Interesting and important to know!

  • In the first months of life, the sensitivity of the cornea is reduced.If something gets into the eye, then the newborns do not feel pain and do not react, which means it may go unnoticed by the parents. Foreign bodies – cilia, dust particles, villi – threaten with inflammation.

  • Light is necessary for proper development of eye muscles and pigmentation, but not direct sunlight. The child’s lens is not yet fully formed. While it is developing, it is not protected from the harmful effects of ultraviolet radiation, so it is advisable to go for walks with a child in a panama hat, a cap or in a stroller with a visor.

  • Babies cry without tears at first – this is normal.
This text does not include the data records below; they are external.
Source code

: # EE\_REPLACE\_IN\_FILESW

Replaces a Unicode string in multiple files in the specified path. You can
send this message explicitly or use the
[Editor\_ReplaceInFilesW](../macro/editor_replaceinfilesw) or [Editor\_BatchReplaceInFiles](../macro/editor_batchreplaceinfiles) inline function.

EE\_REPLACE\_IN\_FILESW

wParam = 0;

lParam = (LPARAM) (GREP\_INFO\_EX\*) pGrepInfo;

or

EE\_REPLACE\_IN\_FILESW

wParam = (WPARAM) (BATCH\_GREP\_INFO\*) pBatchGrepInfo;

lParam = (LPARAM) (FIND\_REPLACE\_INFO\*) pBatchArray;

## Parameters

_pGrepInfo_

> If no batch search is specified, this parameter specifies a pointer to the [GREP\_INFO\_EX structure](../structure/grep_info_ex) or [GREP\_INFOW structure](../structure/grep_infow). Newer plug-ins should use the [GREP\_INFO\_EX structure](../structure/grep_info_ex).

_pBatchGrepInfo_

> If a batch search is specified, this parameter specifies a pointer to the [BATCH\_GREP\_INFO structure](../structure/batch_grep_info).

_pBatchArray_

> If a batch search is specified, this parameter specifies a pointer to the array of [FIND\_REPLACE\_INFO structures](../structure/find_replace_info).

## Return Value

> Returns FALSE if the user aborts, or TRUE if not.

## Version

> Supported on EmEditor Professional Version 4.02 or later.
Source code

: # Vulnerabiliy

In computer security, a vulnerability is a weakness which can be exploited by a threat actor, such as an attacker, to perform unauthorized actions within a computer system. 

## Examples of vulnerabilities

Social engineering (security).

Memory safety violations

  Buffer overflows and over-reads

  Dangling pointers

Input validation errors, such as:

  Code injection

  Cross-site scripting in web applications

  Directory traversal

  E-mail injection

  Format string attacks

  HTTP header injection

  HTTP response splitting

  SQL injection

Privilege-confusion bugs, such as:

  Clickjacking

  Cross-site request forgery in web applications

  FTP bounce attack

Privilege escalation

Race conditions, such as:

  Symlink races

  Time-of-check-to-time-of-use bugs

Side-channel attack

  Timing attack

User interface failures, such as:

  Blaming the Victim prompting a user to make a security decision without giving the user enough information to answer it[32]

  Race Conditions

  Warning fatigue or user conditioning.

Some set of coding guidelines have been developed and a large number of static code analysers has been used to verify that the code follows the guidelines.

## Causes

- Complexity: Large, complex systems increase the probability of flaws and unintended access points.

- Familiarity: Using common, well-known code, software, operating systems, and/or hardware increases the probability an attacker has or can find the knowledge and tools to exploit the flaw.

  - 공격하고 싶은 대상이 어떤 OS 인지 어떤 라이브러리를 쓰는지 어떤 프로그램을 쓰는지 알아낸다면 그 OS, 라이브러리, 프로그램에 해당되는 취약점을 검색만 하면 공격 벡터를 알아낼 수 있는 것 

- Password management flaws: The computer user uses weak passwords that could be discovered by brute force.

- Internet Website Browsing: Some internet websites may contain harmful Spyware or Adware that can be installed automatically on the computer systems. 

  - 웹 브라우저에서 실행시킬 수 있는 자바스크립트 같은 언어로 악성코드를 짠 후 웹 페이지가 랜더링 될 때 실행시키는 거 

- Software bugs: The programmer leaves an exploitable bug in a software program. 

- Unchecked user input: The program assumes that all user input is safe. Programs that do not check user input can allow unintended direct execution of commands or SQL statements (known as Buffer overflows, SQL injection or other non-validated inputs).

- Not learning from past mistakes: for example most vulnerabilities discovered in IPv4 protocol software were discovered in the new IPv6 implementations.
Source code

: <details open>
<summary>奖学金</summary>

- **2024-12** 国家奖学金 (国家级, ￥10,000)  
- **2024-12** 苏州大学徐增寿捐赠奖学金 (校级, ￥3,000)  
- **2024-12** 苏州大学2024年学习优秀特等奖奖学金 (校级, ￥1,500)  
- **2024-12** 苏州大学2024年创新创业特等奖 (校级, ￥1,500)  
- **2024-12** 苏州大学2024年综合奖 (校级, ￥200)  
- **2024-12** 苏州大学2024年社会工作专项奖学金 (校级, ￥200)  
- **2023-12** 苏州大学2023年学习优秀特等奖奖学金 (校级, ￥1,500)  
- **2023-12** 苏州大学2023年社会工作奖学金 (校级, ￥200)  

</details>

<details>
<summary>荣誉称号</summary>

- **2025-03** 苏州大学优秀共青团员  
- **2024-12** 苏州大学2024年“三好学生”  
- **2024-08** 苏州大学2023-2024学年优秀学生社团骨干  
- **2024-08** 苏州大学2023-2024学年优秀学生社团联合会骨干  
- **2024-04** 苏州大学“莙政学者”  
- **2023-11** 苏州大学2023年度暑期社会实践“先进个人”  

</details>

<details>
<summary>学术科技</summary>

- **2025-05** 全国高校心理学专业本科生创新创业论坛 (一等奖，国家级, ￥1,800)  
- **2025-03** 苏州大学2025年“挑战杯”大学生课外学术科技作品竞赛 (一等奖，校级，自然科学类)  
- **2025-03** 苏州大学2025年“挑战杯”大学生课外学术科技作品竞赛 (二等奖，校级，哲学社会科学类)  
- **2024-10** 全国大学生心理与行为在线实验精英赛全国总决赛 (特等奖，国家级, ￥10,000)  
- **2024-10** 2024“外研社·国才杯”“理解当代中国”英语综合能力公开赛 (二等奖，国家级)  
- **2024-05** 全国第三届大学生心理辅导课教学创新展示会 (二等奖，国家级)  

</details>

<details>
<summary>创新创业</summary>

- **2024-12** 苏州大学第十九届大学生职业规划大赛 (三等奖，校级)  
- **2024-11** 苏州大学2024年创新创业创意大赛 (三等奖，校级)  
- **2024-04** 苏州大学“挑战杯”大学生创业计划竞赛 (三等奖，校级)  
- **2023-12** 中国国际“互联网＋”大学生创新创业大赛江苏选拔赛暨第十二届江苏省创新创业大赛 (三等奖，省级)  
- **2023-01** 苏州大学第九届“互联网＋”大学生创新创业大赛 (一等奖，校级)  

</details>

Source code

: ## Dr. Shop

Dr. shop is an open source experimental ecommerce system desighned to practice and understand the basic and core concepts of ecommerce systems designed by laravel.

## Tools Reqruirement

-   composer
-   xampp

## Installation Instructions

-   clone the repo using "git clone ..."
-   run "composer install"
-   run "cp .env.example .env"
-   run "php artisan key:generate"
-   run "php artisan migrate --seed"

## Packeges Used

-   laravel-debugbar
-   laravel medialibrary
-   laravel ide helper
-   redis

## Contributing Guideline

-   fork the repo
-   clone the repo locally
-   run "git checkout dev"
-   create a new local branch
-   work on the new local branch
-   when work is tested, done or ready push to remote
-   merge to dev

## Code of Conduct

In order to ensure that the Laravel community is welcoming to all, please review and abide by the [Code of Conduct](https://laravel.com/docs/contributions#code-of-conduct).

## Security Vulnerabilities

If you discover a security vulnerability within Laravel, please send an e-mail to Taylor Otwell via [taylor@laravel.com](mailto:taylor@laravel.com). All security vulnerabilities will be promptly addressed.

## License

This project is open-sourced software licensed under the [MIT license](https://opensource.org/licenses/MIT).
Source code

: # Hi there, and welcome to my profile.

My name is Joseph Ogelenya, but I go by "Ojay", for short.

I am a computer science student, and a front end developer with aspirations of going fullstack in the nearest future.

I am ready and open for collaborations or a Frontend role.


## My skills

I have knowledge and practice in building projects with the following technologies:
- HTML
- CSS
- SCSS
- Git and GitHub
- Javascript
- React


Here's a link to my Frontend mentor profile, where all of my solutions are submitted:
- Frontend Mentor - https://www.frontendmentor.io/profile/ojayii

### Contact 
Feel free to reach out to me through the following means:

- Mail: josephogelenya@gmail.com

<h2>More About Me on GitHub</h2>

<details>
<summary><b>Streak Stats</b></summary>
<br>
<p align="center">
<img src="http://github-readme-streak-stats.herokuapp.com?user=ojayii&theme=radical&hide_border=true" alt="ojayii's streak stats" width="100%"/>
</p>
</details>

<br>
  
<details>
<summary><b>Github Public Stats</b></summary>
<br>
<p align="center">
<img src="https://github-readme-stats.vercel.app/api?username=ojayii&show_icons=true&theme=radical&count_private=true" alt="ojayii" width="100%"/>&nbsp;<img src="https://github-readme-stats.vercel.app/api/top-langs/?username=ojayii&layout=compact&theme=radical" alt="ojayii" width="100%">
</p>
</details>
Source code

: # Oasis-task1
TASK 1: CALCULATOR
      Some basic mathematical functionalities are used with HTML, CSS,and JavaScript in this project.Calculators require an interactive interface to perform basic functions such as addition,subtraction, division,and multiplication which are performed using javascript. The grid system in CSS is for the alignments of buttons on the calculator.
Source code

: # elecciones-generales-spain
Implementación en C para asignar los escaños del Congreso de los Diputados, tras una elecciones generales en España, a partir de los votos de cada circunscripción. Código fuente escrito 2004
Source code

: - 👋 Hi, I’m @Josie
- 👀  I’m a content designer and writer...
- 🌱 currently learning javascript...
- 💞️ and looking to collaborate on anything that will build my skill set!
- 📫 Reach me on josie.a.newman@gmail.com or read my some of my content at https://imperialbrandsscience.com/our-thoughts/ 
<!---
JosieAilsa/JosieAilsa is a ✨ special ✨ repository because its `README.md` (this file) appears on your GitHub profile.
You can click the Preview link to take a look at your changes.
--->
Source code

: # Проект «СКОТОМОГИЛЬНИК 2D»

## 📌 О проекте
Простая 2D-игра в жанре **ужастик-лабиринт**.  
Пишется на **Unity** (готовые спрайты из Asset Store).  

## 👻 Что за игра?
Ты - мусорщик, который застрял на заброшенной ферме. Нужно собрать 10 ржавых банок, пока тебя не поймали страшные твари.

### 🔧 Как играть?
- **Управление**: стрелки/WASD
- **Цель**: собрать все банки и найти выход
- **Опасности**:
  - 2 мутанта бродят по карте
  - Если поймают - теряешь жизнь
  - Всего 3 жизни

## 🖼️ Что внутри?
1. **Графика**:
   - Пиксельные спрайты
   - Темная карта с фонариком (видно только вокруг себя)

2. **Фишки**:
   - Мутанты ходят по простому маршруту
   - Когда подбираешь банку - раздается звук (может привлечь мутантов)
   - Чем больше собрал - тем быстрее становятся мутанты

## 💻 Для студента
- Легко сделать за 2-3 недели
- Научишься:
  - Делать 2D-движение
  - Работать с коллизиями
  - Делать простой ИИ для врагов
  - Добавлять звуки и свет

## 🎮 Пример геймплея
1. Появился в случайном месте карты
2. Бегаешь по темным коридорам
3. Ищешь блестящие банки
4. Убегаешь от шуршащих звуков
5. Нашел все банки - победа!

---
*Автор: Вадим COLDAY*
But if in the first couple of months of life the mucous plugs that close the tear ducts do not dissolve, it is worth contacting an ophthalmologist.

  • It often happens that immediately after birth, the iris in newborns is very light or even blue. This is due to the lack of pigmentation. The final eye color is formed most often by the age of two.

  • Children’s vision needs to be developed: hang different bright toys and moving mobiles at a distance of 20–30 cm, periodically replace them with new ones; take the baby in your arms and show him things around; actively use different facial expressions in communication with your child; put it in the crib in different ways so that the eyes do not squint to one side.

  • Considering the fact that the visual system continues to form until the age of 18, children with vision problems are not recommended to carry out laser correction.Instead, it is more advisable to choose non-surgical methods for improving vision, adapted to age-related changes. These are accommodation training, physiotherapy procedures, hardware treatment, special night lenses and other methods that help correct vision and prevent eye diseases.